This article by Matt Danford originally appeared in Modern Machine Shop magazine.
I’ve written before about how supplementing CNC data feeds with additional information can evolve machine monitoring beyond surface-level uptime and downtime analyses. With real-time conditional data on spindles or cutting tools, the system also becomes a platform for predictive maintenance, in which the changing of end mills and the greasing of spindle bearings is governed by actual need rather than a regular (and perhaps overly conservative) schedule. But what if such capability could be obtained without supplementing the data feed — that is, without installing new sensors?
MachineMetrics, the provider of a cloud-based data platform for collecting and analyzing shopfloor data, has been working for a few years to obtain the necessary insights from the equipment’s native sensors alone. Based on early applications, this approach can be just as effective and easier to scale.
What’s more, ambitions extend beyond condition monitoring of cutting tools and spindles. The primary goal of enriching CNC data feeds is not to add capability to the machine monitoring system, says Bill Bither, CEO of MachineMetrics. Rather, it is to provide a platform for solving a variety of user-specific problems with a variety of user-specific analysis methods. As he explains it, “We provide access to contextualized machine data and no-code workflows that enable users to solve all sorts of use cases with machine data that we could never have imagined.”
The CNC data feed is “enriched” in the sense that it is high frequency; that is, the points are collected at a rate of one thousand points per second (1 kHz), compared to a typical rate of only one hundred (1 Hz). Although the latter, slower rate is more than sufficient for determining whether machines are running, flagging predictive events in near-real-time leaves no room for wide gaps between data points. Likewise for stopping a machine, correcting an offset or otherwise correcting any anomaly the monitoring might detect.
High-frequency data is also critical for extrapolating information that cannot be measured directly from the CNC. For monitoring tool condition, most users seek predictive signals in spindle power readings, which increase as cutting edges deteriorate. Depending on the application, a user might also wish to zero in on acceleration, friction or any other value that might be derived from spindle power data. In some cases, notifications or corrections can be issued when torque, spindle speed or any other measurable metric reaches a certain threshold.
For now, the focus of high-frequency data collection is FANUC CNCs, although work continues with others. Whatever the control type, merely enriching the data feed is not enough. The more granular the data, the greater the level of “noise” — meaningless information that must be filtered out before true insight can emerge. For example, fluctuating lathe spindle power might be due to cutting effects that indicate tool wear, or it could be a result of a barfeeder changeover. Normalizing the data —– that is, labeling, defining and otherwise formatting it for analysis —– was also a prerequisite for making machine monitoring a platform for condition monitoring, whether with the company’s own algorithms or those that have yet to be developed.
Regardless, Bither says the essentials are in place for users to focus almost entirely on application rather than setup. Although MachineMetrics is cloud-based, condition monitoring is largely a localized endeavor. The processing for high-frequency CNC data collection and normalization occurs on the edge device itself: a box-like industrial computer at each machine that is the system’s only hardware component.
However, external sensors are still supported for applications that might benefit from data beyond the equipment’s native sensors (for example, analysis that involves tracking coolant consumption and costs). In fact, the company recently partnered with IFM, a provider of sensors that use IO-Link technology (a wireless communications protocol that works similarly to Bluetooth).

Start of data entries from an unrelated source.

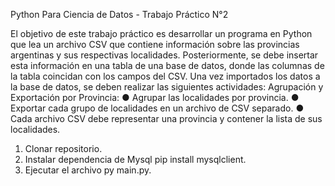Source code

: Python Para Ciencia de Datos - Trabajo Práctico N°2

El objetivo de este trabajo práctico es desarrollar un programa en Python que lea un archivo CSV que contiene información sobre las provincias argentinas y sus respectivas localidades. Posteriormente, se debe insertar esta información en una tabla de una base de datos, donde las
columnas de la tabla coincidan con los campos del CSV. Una vez importados los datos a la base de datos, se deben realizar las siguientes actividades:
Agrupación y Exportación por Provincia:
● Agrupar las localidades por provincia. 
● Exportar cada grupo de localidades en un archivo de CSV separado. 
● Cada archivo CSV debe representar una provincia y contener la lista de sus localidades. 

1) Clonar repositorio.
2) Instalar dependencia de Mysql pip install mysqlclient.
3) Ejecutar el archivo py main.py.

If possible, however, eschewing sensors entirely is likely to be the more scalable approach, Bither says. Third-party sensors are subject to bumping or other physical interference, and their output also can be clouded by dirt, chips, coolant, extreme temperatures or various other hazards of harsh, industrial environments. Where to place and how to power the sensor are also concerns. “We’ve had to do an awful lot to simplify the whole process of getting the data and the tools to analyze it and build workflows around it,” he concludes. “That simplification makes (condition monitoring) possible.”